I know. You read lots of blog-like-objects and heed the advice of social media gurus (LOL); you've heard this before. Marketing isn't about buying reach, it's about building relationships. In the age of social marketing, companies need to think less about delivering messages and more about delivering value. Massive TV buys be damned; you can rarely buy your way into people's hearts.
But here's the twist. Maybe it was supposed to be this way all along. What if marketing (as a concept and maybe even as a profession) actually started out as a service that was provided for consumers rather than a service that aimed to target them? What if this thing that we have called "marketing" for the past 50 years or so has been nothing more than an ill-advised detour.
Everything old is new again, people. Everything old is new... Read on:
A couple of years ago, a super smart friend who had studied linguistics at university (and generally seemed to know a lot about a lot of things) told me that, in an early usage of the word, "marketing" referred to a service that one person performed for another. For all I know, this friend was full of crap (quite possible, since he is also the creative director of a large digital agency) -- but the notion stuck with me and, if you think about it, is a pretty powerful one. It kinda implies that marketing as we know it is just a big misunderstanding.
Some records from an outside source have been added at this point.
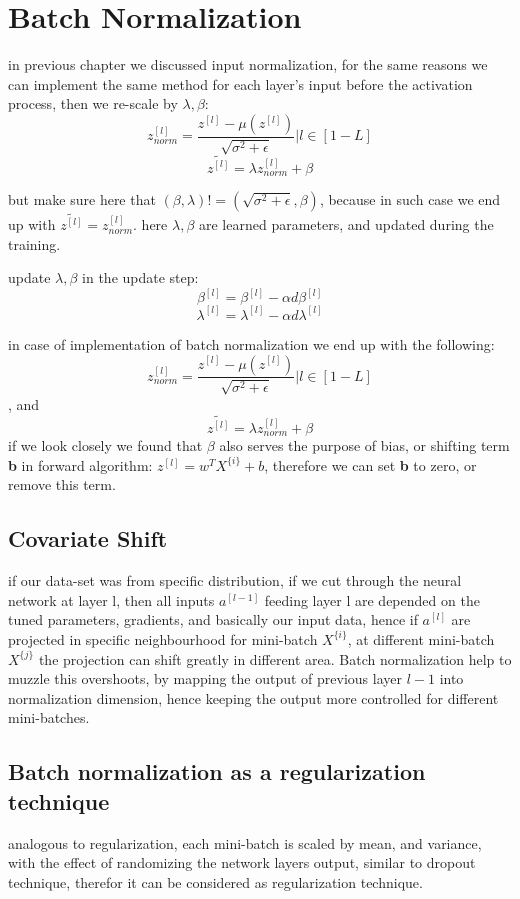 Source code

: \documentclass[4apaper,12pt]{book}
\begin{document}
  \section{Batch Normalization}
  \begin{description}
\item in previous chapter we discussed input normalization, for the same reasons we can implement the same method for each layer's input before the activation process, then we re-scale by $\lambda,\beta$: $$
  z_{norm}^{[l]} = \frac{z^{[l]} - \mu({z^{[l]}})}{\sqrt{\sigma^2+\epsilon}} | l \in [1-L] $$
  $$\widetilde{z^{[l]}}  = \lambda z_{norm}^{[l]}  + \beta $$
\item but make sure here that $(\beta,\lambda)!=(\sqrt{\sigma^2+\epsilon}, \beta)$, because in such case we end up with  $\widetilde{z^{[l]}} = z_{norm}^{[l]}$. here $\lambda, \beta$ are learned parameters, and updated during the training.
\item update $\lambda, \beta$ in the update step:
  $$ \beta^{[l]} = \beta^{[l]} -\alpha d\beta^{[l]} $$
  $$ \lambda^{[l]} = \lambda^{[l]} -\alpha d\lambda^{[l]} $$
\item in case of implementation of batch normalization we end up with the following: $$ z_{norm}^{[l]} = \frac{z^{[l]} - \mu({z^{[l]}})}{\sqrt{\sigma^2+\epsilon}} | l \in [1-L] $$, and  $$\widetilde{z^{[l]}}  = \lambda z_{norm}^{[l]}  + \beta $$ if we look closely we found that $\beta$ also serves the purpose of bias, or shifting term \textbf{b} in forward algorithm: $z^{[l]} = w^TX^{\{i\}} + b$, therefore we can set \textbf{b} to zero, or remove this term.
  \subsection{Covariate Shift}
\item if our data-set was from specific distribution, if we cut through the neural network at layer l, then all inputs $a^{[l-1]}$ feeding layer l are depended on the tuned parameters, gradients, and basically our input data, hence if $a^{[l]}$ are projected in specific neighbourhood  for mini-batch $X^{\{i\}}$, at different mini-batch $X^{\{j\}}$ the projection can shift greatly in different area. Batch normalization help to muzzle this overshoots, by mapping the output of previous layer $l-1$ into normalization dimension, hence keeping the output more controlled for different mini-batches.
  \subsection{Batch normalization as a regularization technique}
\item analogous to regularization, each mini-batch is scaled by mean, and variance, with the effect of randomizing the network layers output, similar to dropout technique, therefor it can be considered as regularization technique.

\end{description}
\end{document}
By this definition, marketing was not a service that people performed for the companies that employed them. Marketing referred to a service that people (or companies, I suppose) performed for other regular people. An offer to "market for you" would have been akin to saying to a friend, "I'm running out to the store. Do you need me to pick up anything for you?" If you were a particularly enterprising lad or lady you might have even found a way to earn your livelihood by marketing for others. Run out to the marketplace, pick up a few things for a few people, earn a pocketful of pence and -- voila -- you, my good sir, were a marketer.
So you see? Marketing was the act of procurement. Not the act of promotion. Did products get bought and sold because of this service? Yes. Did 'marketers' match needs or wants with products that satisfied those needs or wants. You bet. Did the companies that provided those products, and the intermediaries who procured them on behalf of other individuals, profit from the transaction? Presumably so. But at the heart of the transaction, was a simple service provided for the benefit of an individual consumer, not the overly complicated service most of us provide for the benefit of the corporate entity that hands us our paychecks.
If we go along with its early definition, marketing wasn't about helping your company sell. It was about helping people buy. Is that how you think about your job? Are you helping people buy? Or are you just foisting your wares upon a bunch of unsuspecting people, in the hopes that you might sell a few.
So let's take another stab at filling in that blank. Then get out there and market for people.